● THE TASK
When copying the records below, keep every word as it is and drop the images.

[Collected data]
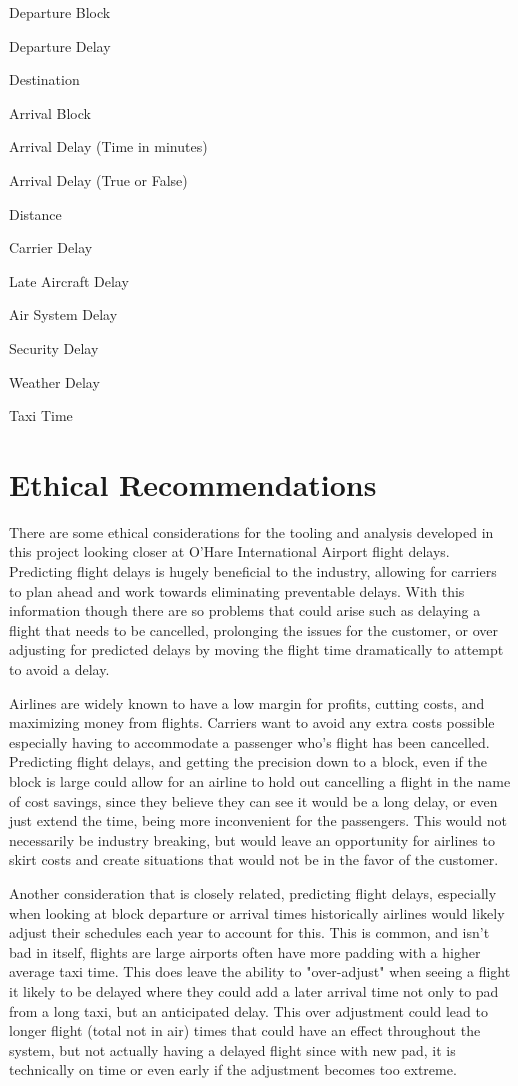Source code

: \documentclass[a4paper,12pt]{article}
\begin{document}
Departure Block

Departure Delay

Destination

Arrival Block

Arrival Delay (Time in minutes)

Arrival Delay (True or False)

Distance 

Carrier Delay

Late Aircraft Delay

Air System Delay

Security Delay

Weather Delay

Taxi Time

\section{Ethical Recommendations}

There are some ethical considerations for the tooling and analysis developed in this project looking closer at O'Hare International Airport flight delays.
Predicting flight delays is hugely beneficial to the industry, allowing for carriers to plan ahead and work towards eliminating preventable delays.
With this information though there are so problems that could arise such as delaying a flight that needs to be cancelled, prolonging the issues for the customer,
or over adjusting for predicted delays by moving the flight time dramatically to attempt to avoid a delay.

Airlines are widely known to have a low margin for profits, cutting costs, and maximizing money from flights. Carriers want to avoid any extra costs possible especially 
having to accommodate a passenger who's flight has been cancelled. Predicting flight delays, and getting the precision down to a block, even if the block is large could
allow for an airline to hold out cancelling a flight in the name of cost savings, since they believe they can see it would be a long delay, or even just extend the time, being
more inconvenient for the passengers. This would not necessarily be industry breaking, but would leave an opportunity for airlines to skirt costs and create situations
that would not be in the favor of the customer.

Another consideration that is closely related, predicting flight delays, especially when looking at block departure or arrival times historically airlines would likely
adjust their schedules each year to account for this. This is common, and isn't bad in itself, flights are large airports often have more padding with a higher average taxi
time. This does leave the ability to "over-adjust" when seeing a flight it likely to be delayed where they could add a later arrival time not only to pad from a long taxi, but 
an anticipated delay. This over adjustment could lead to longer flight (total not in air) times that could have an effect throughout the system, but not actually having 
a delayed flight since with new pad, it is technically on time or even early if the adjustment becomes too extreme. 
\end{document}
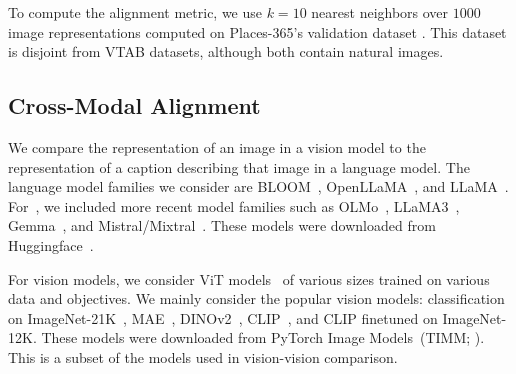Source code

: 
To compute the alignment metric, we use $k=10$ nearest neighbors over $1000$ image representations computed on Places-365's validation dataset \citep{zhou2017places}. This dataset is disjoint from VTAB datasets, although both contain natural images.

\subsection{Cross-Modal Alignment}
\label{sec:vision-language-details}

We compare the representation of an image in a vision model to the representation of a caption describing that image in a language model. The language model families we consider are BLOOM~\cite{bigscience2022bloom}, OpenLLaMA~\cite{openlm2023openllama}, and LLaMA~\cite{touvron2023llama}.
For~, we included more recent model families such as OLMo~\cite{groeneveld2024olmo}, LLaMA3~\cite{meta2024llama3}, Gemma~\cite{team2024gemma}, and Mistral/Mixtral~\cite{jiang2023mistral,jiang2024mixtral}. These models were downloaded from Huggingface~\cite{wolf2019huggingface}.

For vision models, we consider ViT models~\cite{dosovitskiy2020image} of various sizes trained on various data and objectives. We mainly consider the popular vision models: classification on ImageNet-21K~\cite{russakovsky2015imagenet}, MAE~\cite{he2021masked}, DINOv2~\cite{oquab2023dinov2}, CLIP~\cite{radford2021learning}, and CLIP finetuned on ImageNet-12K. These models were downloaded from PyTorch Image Models~(TIMM; \citet{timm}). This is a subset of the models used in vision-vision comparison.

● EXERCISE ANSWER
Source code

: \documentclass[a4paper,12pt]{article}
\begin{document}
Departure Block

Departure Delay

Destination

Arrival Block

Arrival Delay (Time in minutes)

Arrival Delay (True or False)

Distance 

Carrier Delay

Late Aircraft Delay

Air System Delay

Security Delay

Weather Delay

Taxi Time

\section{Ethical Recommendations}

There are some ethical considerations for the tooling and analysis developed in this project looking closer at O'Hare International Airport flight delays.
Predicting flight delays is hugely beneficial to the industry, allowing for carriers to plan ahead and work towards eliminating preventable delays.
With this information though there are so problems that could arise such as delaying a flight that needs to be cancelled, prolonging the issues for the customer,
or over adjusting for predicted delays by moving the flight time dramatically to attempt to avoid a delay.

Airlines are widely known to have a low margin for profits, cutting costs, and maximizing money from flights. Carriers want to avoid any extra costs possible especially 
having to accommodate a passenger who's flight has been cancelled. Predicting flight delays, and getting the precision down to a block, even if the block is large could
allow for an airline to hold out cancelling a flight in the name of cost savings, since they believe they can see it would be a long delay, or even just extend the time, being
more inconvenient for the passengers. This would not necessarily be industry breaking, but would leave an opportunity for airlines to skirt costs and create situations
that would not be in the favor of the customer.

Another consideration that is closely related, predicting flight delays, especially when looking at block departure or arrival times historically airlines would likely
adjust their schedules each year to account for this. This is common, and isn't bad in itself, flights are large airports often have more padding with a higher average taxi
time. This does leave the ability to "over-adjust" when seeing a flight it likely to be delayed where they could add a later arrival time not only to pad from a long taxi, but 
an anticipated delay. This over adjustment could lead to longer flight (total not in air) times that could have an effect throughout the system, but not actually having 
a delayed flight since with new pad, it is technically on time or even early if the adjustment becomes too extreme. 
\end{document}
Source code

: 
To compute the alignment metric, we use $k=10$ nearest neighbors over $1000$ image representations computed on Places-365's validation dataset \citep{zhou2017places}. This dataset is disjoint from VTAB datasets, although both contain natural images.

\subsection{Cross-Modal Alignment}
\label{sec:vision-language-details}

We compare the representation of an image in a vision model to the representation of a caption describing that image in a language model. The language model families we consider are BLOOM~\cite{bigscience2022bloom}, OpenLLaMA~\cite{openlm2023openllama}, and LLaMA~\cite{touvron2023llama}.
For~, we included more recent model families such as OLMo~\cite{groeneveld2024olmo}, LLaMA3~\cite{meta2024llama3}, Gemma~\cite{team2024gemma}, and Mistral/Mixtral~\cite{jiang2023mistral,jiang2024mixtral}. These models were downloaded from Huggingface~\cite{wolf2019huggingface}.

For vision models, we consider ViT models~\cite{dosovitskiy2020image} of various sizes trained on various data and objectives. We mainly consider the popular vision models: classification on ImageNet-21K~\cite{russakovsky2015imagenet}, MAE~\cite{he2021masked}, DINOv2~\cite{oquab2023dinov2}, CLIP~\cite{radford2021learning}, and CLIP finetuned on ImageNet-12K. These models were downloaded from PyTorch Image Models~(TIMM; \citet{timm}). This is a subset of the models used in vision-vision comparison.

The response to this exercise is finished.